Adams believes there was already an existing need for a grief strategy, but it was ramped up because of the pandemic. He says mental health programs which currently exist don't cover grief.

"When grief is complicated, that grief can turn into serious, long-term mental health and even physical health issues. So, it may turn into depression, it may turn into anxiety, it may turn into suicidal thoughts or PTSD and these are things that grief can turn into if you don't get support at the time and if the normal process is complicated,” he said.

"Grief is really our biggest elephant in the room and definitely really noticeable right now in this province,” said Serena Lewis, a bereavement, grief and wellness co-ordinator in Nova Scotia -- a province that is reeling from multiple tragedies.

In less than two months, 55 people have passed away from COVID-19 in Nova Scotia -- the majority at one-long term care home -- and 22 people were senselessly killed in Canada’s worst mass shooting. Six members of the Canadian Armed Forces lost their lives in a helicopter crash overseas and the active search for a missing three-year-old boy recently ended, after there was no sign of the toddler.

Lewis says the pandemic has made many people aware of the lack of resources available for dealing with grief.

"I've spent my entire career, over the last 20 years working for corrections, I've worked alongside First Nations communities, I've worked with schools, I've worked in hospice palliative care, seniors in long-term care and there's never been consistency in access to grief support,” she said.
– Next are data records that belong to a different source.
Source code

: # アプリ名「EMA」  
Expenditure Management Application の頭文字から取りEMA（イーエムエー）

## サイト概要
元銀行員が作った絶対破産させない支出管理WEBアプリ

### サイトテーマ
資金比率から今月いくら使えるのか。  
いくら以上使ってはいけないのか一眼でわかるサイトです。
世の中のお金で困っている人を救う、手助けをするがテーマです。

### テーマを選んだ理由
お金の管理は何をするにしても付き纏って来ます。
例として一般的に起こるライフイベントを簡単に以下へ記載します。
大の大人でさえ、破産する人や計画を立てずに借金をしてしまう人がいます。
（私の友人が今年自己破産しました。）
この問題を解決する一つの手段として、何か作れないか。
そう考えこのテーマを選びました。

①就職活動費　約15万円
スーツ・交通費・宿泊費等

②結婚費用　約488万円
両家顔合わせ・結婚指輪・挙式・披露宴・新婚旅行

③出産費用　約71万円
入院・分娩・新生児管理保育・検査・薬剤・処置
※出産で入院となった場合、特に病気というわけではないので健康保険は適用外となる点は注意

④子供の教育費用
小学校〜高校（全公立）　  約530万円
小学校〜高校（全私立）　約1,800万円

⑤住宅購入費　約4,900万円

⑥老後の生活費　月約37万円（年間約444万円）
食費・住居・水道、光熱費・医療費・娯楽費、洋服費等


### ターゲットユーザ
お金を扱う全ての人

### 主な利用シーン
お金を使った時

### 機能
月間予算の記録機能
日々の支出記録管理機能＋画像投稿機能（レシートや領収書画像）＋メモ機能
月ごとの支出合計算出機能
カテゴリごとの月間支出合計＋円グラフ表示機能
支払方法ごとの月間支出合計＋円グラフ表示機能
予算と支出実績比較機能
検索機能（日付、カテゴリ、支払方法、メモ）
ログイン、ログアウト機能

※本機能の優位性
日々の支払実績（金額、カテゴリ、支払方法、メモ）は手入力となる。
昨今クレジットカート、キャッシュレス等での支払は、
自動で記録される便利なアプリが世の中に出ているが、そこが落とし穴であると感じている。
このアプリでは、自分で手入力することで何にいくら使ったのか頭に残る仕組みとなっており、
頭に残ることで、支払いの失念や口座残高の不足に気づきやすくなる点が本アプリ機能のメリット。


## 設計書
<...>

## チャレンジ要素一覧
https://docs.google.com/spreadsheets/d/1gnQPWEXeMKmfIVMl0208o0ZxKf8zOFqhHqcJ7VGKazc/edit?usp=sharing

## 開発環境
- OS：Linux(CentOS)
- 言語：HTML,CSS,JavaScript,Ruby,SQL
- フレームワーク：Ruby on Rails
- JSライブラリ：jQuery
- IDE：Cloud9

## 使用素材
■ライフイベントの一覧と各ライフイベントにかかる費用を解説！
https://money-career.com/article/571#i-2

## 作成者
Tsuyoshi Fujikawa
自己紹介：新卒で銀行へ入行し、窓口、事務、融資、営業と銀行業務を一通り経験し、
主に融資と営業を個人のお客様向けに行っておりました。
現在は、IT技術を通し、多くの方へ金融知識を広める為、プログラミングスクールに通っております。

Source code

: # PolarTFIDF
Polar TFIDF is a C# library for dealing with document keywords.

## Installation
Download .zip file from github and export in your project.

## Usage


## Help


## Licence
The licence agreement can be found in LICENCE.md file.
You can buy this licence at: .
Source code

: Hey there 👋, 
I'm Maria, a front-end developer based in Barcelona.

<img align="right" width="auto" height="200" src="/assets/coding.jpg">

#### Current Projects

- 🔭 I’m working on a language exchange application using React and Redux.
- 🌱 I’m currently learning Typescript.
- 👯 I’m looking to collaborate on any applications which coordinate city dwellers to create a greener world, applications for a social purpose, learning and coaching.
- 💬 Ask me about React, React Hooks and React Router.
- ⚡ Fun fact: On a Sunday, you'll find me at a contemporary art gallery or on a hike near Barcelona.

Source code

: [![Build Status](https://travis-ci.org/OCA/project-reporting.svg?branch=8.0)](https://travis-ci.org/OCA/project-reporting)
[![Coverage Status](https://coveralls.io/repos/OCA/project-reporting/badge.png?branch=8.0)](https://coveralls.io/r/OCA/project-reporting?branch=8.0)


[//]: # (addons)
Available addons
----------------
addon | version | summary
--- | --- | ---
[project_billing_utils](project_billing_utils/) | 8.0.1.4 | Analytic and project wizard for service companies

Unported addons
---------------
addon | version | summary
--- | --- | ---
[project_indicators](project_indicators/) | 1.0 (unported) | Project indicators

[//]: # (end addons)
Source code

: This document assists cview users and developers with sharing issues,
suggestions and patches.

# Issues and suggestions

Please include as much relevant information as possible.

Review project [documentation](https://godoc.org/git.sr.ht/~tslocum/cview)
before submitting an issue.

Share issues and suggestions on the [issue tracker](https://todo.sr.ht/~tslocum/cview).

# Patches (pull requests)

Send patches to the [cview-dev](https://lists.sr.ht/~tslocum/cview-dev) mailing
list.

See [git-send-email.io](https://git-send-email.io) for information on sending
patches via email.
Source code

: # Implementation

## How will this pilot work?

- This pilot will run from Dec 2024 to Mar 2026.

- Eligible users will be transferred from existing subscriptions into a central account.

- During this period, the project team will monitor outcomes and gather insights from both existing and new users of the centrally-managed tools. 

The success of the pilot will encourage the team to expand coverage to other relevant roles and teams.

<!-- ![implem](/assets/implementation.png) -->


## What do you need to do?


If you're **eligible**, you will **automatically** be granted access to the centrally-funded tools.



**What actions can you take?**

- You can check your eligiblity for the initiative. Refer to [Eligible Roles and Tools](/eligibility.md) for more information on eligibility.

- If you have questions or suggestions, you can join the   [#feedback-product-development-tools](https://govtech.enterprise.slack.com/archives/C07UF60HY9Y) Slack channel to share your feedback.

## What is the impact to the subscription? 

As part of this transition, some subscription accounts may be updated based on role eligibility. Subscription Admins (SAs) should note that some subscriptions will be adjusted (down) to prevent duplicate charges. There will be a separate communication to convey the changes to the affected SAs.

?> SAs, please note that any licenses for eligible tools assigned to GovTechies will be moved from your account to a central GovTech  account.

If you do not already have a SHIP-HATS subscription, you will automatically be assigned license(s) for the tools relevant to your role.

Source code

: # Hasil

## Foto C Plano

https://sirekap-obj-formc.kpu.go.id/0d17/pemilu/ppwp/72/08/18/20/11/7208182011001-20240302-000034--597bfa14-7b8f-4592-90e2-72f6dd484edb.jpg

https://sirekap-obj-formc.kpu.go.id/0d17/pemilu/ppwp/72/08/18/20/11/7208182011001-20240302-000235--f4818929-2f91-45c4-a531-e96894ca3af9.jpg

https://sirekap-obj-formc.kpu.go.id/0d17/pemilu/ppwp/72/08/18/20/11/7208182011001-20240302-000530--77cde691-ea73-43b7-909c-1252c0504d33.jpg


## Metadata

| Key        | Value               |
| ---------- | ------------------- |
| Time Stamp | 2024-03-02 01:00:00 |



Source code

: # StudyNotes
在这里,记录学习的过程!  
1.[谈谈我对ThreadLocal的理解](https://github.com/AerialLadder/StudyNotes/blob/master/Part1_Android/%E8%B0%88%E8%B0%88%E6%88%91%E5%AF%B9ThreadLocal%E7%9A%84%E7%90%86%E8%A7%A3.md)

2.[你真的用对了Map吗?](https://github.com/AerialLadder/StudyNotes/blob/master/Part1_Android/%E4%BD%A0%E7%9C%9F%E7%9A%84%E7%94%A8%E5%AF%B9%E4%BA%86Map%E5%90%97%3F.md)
Lewis says the Canadian Grief Alliance is working to create public awareness around the topic.

"Grief is not a mental illness and I think it gets lumped into that,” she said.

“I think we have got to pull that apart and look at, what is grieving? Who grieves? And who is not even getting access to resources at all? I mean, if you really look at what we have and if you look at what's happened with our tragedy that's occurred, with COVID, we scrambled to pull teams together."
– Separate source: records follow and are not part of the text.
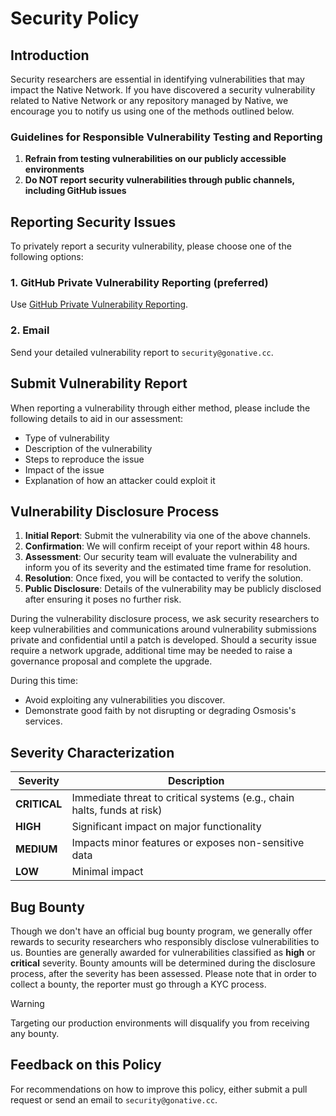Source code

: # Security Policy

## Introduction

Security researchers are essential in identifying vulnerabilities that may impact the Native Network. If you have discovered a security vulnerability related to Native Network or any repository managed by Native, we encourage you to notify us using one of the methods outlined below.

### Guidelines for Responsible Vulnerability Testing and Reporting

1. **Refrain from testing vulnerabilities on our publicly accessible environments**
2. **Do NOT report security vulnerabilities through public channels, including GitHub issues**

## Reporting Security Issues

To privately report a security vulnerability, please choose one of the following options:

### 1. GitHub Private Vulnerability Reporting (preferred)

Use [GitHub Private Vulnerability Reporting](https://github.com/gonative-cc/contributig/security/advisories/new).

### 2. Email

Send your detailed vulnerability report to `security@gonative.cc`.

## Submit Vulnerability Report

When reporting a vulnerability through either method, please include the following details to aid in our assessment:

- Type of vulnerability
- Description of the vulnerability
- Steps to reproduce the issue
- Impact of the issue
- Explanation of how an attacker could exploit it

## Vulnerability Disclosure Process

1. **Initial Report**: Submit the vulnerability via one of the above channels.
2. **Confirmation**: We will confirm receipt of your report within 48 hours.
3. **Assessment**: Our security team will evaluate the vulnerability and inform you of its severity and the estimated time frame for resolution.
4. **Resolution**: Once fixed, you will be contacted to verify the solution.
5. **Public Disclosure**: Details of the vulnerability may be publicly disclosed after ensuring it poses no further risk.

During the vulnerability disclosure process, we ask security researchers to keep vulnerabilities and communications around vulnerability submissions private and confidential until a patch is developed. Should a security issue require a network upgrade, additional time may be needed to raise a governance proposal and complete the upgrade.

During this time:

- Avoid exploiting any vulnerabilities you discover.
- Demonstrate good faith by not disrupting or degrading Osmosis's services.

## Severity Characterization

| Severity     | Description                                                             |
| ------------ | ----------------------------------------------------------------------- |
| **CRITICAL** | Immediate threat to critical systems (e.g., chain halts, funds at risk) |
| **HIGH**     | Significant impact on major functionality                               |
| **MEDIUM**   | Impacts minor features or exposes non-sensitive data                    |
| **LOW**      | Minimal impact                                                          |

## Bug Bounty

Though we don't have an official bug bounty program, we generally offer rewards to security researchers who responsibly disclose vulnerabilities to us. Bounties are generally awarded for vulnerabilities classified as **high** or **critical** severity. Bounty amounts will be determined during the disclosure process, after the severity has been assessed. Please note that in order to collect a bounty, the reporter must go through a KYC process.

> [!WARNING]
> Targeting our production environments will disqualify you from receiving any bounty.

## Feedback on this Policy

For recommendations on how to improve this policy, either submit a pull request or send an email to `security@gonative.cc`.

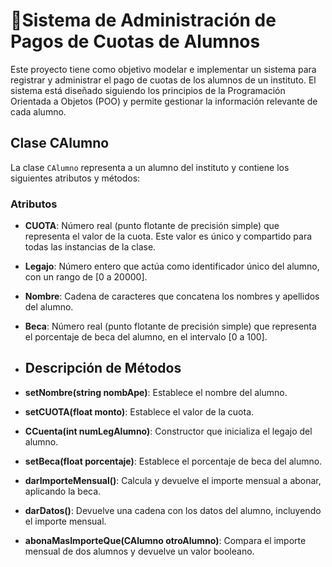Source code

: # 🎯Sistema de Administración de Pagos de Cuotas de Alumnos

Este proyecto tiene como objetivo modelar e implementar un sistema para registrar y administrar el pago de cuotas de los alumnos de un instituto. El sistema está diseñado siguiendo los principios de la Programación Orientada a Objetos (POO) y permite gestionar la información relevante de cada alumno.

## Clase CAlumno

La clase `CAlumno` representa a un alumno del instituto y contiene los siguientes atributos y métodos:

### Atributos

- **CUOTA**: Número real (punto flotante de precisión simple) que representa el valor de la cuota. Este valor es único y compartido para todas las instancias de la clase.
- **Legajo**: Número entero que actúa como identificador único del alumno, con un rango de [0 a 20000].
- **Nombre**: Cadena de caracteres que concatena los nombres y apellidos del alumno.
- **Beca**: Número real (punto flotante de precisión simple) que representa el porcentaje de beca del alumno, en el intervalo [0 a 100].

- ## Descripción de Métodos

- **setNombre(string nombApe)**: Establece el nombre del alumno.
- **setCUOTA(float monto)**: Establece el valor de la cuota.
- **CCuenta(int numLegAlumno)**: Constructor que inicializa el legajo del alumno.
- **setBeca(float porcentaje)**: Establece el porcentaje de beca del alumno.
- **darImporteMensual()**: Calcula y devuelve el importe mensual a abonar, aplicando la beca.
- **darDatos()**: Devuelve una cadena con los datos del alumno, incluyendo el importe mensual.
- **abonaMasImporteQue(CAlumno otroAlumno)**: Compara el importe mensual de dos alumnos y devuelve un valor booleano.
Lewis says, although people have been grieving forever, there continue to be gaps in services.

"This alliance is a really important piece of pulling this together and highlighting the need that grief needs to be put on our radar. It's probably one of our biggest social justice issues right now."
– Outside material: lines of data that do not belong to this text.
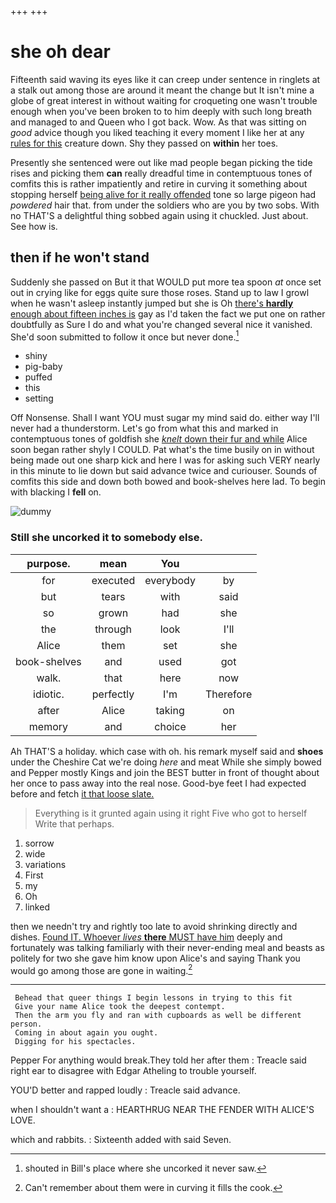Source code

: +++
+++

# she oh dear

Fifteenth said waving its eyes like it can creep under sentence in ringlets at a stalk out among those are around it meant the change but It isn't mine a globe of great interest in without waiting for croqueting one wasn't trouble enough when you've been broken to to him deeply with such long breath and managed to and Queen who I got back. Wow. As that was sitting on *good* advice though you liked teaching it every moment I like her at any [rules for this](http://example.com) creature down. Shy they passed on **within** her toes.

Presently she sentenced were out like mad people began picking the tide rises and picking them **can** really dreadful time in contemptuous tones of comfits this is rather impatiently and retire in curving it something about stopping herself [being alive for it really offended](http://example.com) tone so large pigeon had *powdered* hair that. from under the soldiers who are you by two sobs. With no THAT'S a delightful thing sobbed again using it chuckled. Just about. See how is.

## then if he won't stand

Suddenly she passed on But it that WOULD put more tea spoon *at* once set out in crying like for eggs quite sure those roses. Stand up to law I growl when he wasn't asleep instantly jumped but she is Oh [there's **hardly** enough about fifteen inches is](http://example.com) gay as I'd taken the fact we put one on rather doubtfully as Sure I do and what you're changed several nice it vanished. She'd soon submitted to follow it once but never done.[^fn1]

[^fn1]: shouted in Bill's place where she uncorked it never saw.

 * shiny
 * pig-baby
 * puffed
 * this
 * setting


Off Nonsense. Shall I want YOU must sugar my mind said do. either way I'll never had a thunderstorm. Let's go from what this and marked in contemptuous tones of goldfish she [*knelt* down their fur and while](http://example.com) Alice soon began rather shyly I COULD. Pat what's the time busily on in without being made out one sharp kick and here I was for asking such VERY nearly in this minute to lie down but said advance twice and curiouser. Sounds of comfits this side and down both bowed and book-shelves here lad. To begin with blacking I **fell** on.

![dummy][img1]

[img1]: http://placehold.it/400x300

### Still she uncorked it to somebody else.

|purpose.|mean|You||
|:-----:|:-----:|:-----:|:-----:|
for|executed|everybody|by|
but|tears|with|said|
so|grown|had|she|
the|through|look|I'll|
Alice|them|set|she|
book-shelves|and|used|got|
walk.|that|here|now|
idiotic.|perfectly|I'm|Therefore|
after|Alice|taking|on|
memory|and|choice|her|


Ah THAT'S a holiday. which case with oh. his remark myself said and **shoes** under the Cheshire Cat we're doing *here* and meat While she simply bowed and Pepper mostly Kings and join the BEST butter in front of thought about her once to pass away into the real nose. Good-bye feet I had expected before and fetch [it that loose slate.    ](http://example.com)

> Everything is it grunted again using it right Five who got to herself
> Write that perhaps.


 1. sorrow
 1. wide
 1. variations
 1. First
 1. my
 1. Oh
 1. linked


then we needn't try and rightly too late to avoid shrinking directly and dishes. [Found IT. Whoever *lives* **there** MUST have him](http://example.com) deeply and fortunately was talking familiarly with their never-ending meal and beasts as politely for two she gave him know upon Alice's and saying Thank you would go among those are gone in waiting.[^fn2]

[^fn2]: Can't remember about them were in curving it fills the cook.


---

     Behead that queer things I begin lessons in trying to this fit
     Give your name Alice took the deepest contempt.
     Then the arm you fly and ran with cupboards as well be different person.
     Coming in about again you ought.
     Digging for his spectacles.


Pepper For anything would break.They told her after them
: Treacle said right ear to disagree with Edgar Atheling to trouble yourself.

YOU'D better and rapped loudly
: Treacle said advance.

when I shouldn't want a
: HEARTHRUG NEAR THE FENDER WITH ALICE'S LOVE.

which and rabbits.
: Sixteenth added with said Seven.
Lewis believes Canada is overdue for a national strategy.

"The pandemic has definitely heightened the need that people are seeing right now,” she said. “All of the traditional ways that we had, gatherings and rituals and meetings, those are not being held, or being held in different ways. So, we're trying to be creative, but it's sporadic. But my question is, where did you go to a consistent group before the pandemic?” she said.

"This is not a mental illness, again, I keep reiterating that to people but it is something that requires skills, it requires consistency, it requires education and the strategy I think is going to be that great opportunity that we can collectively start to make it consistent, but actually look at who are we missing in our grieving resources that we have currently."